La inflación anual se ubicó en 5,8% en mayo (inflación básica de 6,0%), aún lejos de la meta del 3%. Este endurecimiento monetario impacta directamente en el costo del crédito, el consumo y la inversión.
Tres frentes de impacto económico
Endeudamiento
Hogares: créditos de consumo, tarjetas y vivienda más costosos.
Empresas: mayores cargas en capital de trabajo, refinanciaciones y obligaciones a tasa variable.
Riesgo: incremento en mora y criterios más estrictos de financiamiento.
Consumo
Hogares más selectivos y cautelosos.
Empresas enfrentan mayor sensibilidad al precio y necesidad de ajustar inventarios y proyecciones comerciales.
Inversión
Proyectos deben demostrar retornos más sólidos para ser viables.
Evaluación estricta en expansión, tecnología y activos de largo plazo.
Cuatro pilares para la planeación financiera
Según KPMG Colombia, la disciplina financiera será clave en este semestre:
Revisión del endeudamiento: identificar pasivos a tasa variable, anticipar vencimientos y explorar refinanciaciones.
Protección de la caja y liquidez: presupuestos austeros en hogares; optimización de inventarios y recaudo de cartera en empresas.
Evaluación estricta de inversiones: pruebas de estrés sobre retorno, plazo y riesgo.
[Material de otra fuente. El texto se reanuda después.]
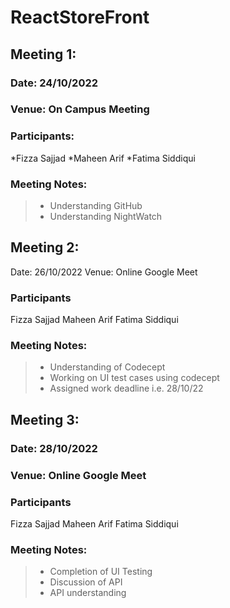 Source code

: # ReactStoreFront


## Meeting 1: 
### Date: 24/10/2022
### Venue: On Campus Meeting

### Participants:
*Fizza Sajjad
*Maheen Arif
*Fatima Siddiqui

### Meeting Notes: 
>* Understanding GitHub
>* Understanding NightWatch

## Meeting 2:
Date: 26/10/2022
Venue: Online Google Meet

### Participants
Fizza Sajjad
Maheen Arif
Fatima Siddiqui

### Meeting Notes: 
>* Understanding of Codecept
>* Working on UI test cases using codecept
>* Assigned work deadline i.e. 28/10/22

## Meeting 3:
### Date: 28/10/2022
### Venue: Online Google Meet

### Participants
Fizza Sajjad
Maheen Arif
Fatima Siddiqui


### Meeting Notes: 
>* Completion of UI Testing
>* Discussion of API
>* API understanding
Monitoreo de señales fiscales y monetarias: inflación, déficit fiscal (cercano al 6% del PIB), deuda pública (superior al 60% del PIB) y confianza de los mercados.
Resiliencia como ventaja competitiva
“Disciplina financiera no significa dejar de consumir, invertir o crecer. Significa hacerlo con mayor criterio”, afirma Fabián Echeverría, Socio Risk Consulting de KPMG en Colombia.
El segundo semestre será decisivo para que hogares y empresas fortalezcan su resiliencia financiera, protejan liquidez y optimicen estructuras de costos. En un entorno de tasas altas y presión fiscal, la prudencia no es pausa: es una estrategia para tomar mejores decisiones y preservar la estabilidad patrimonial.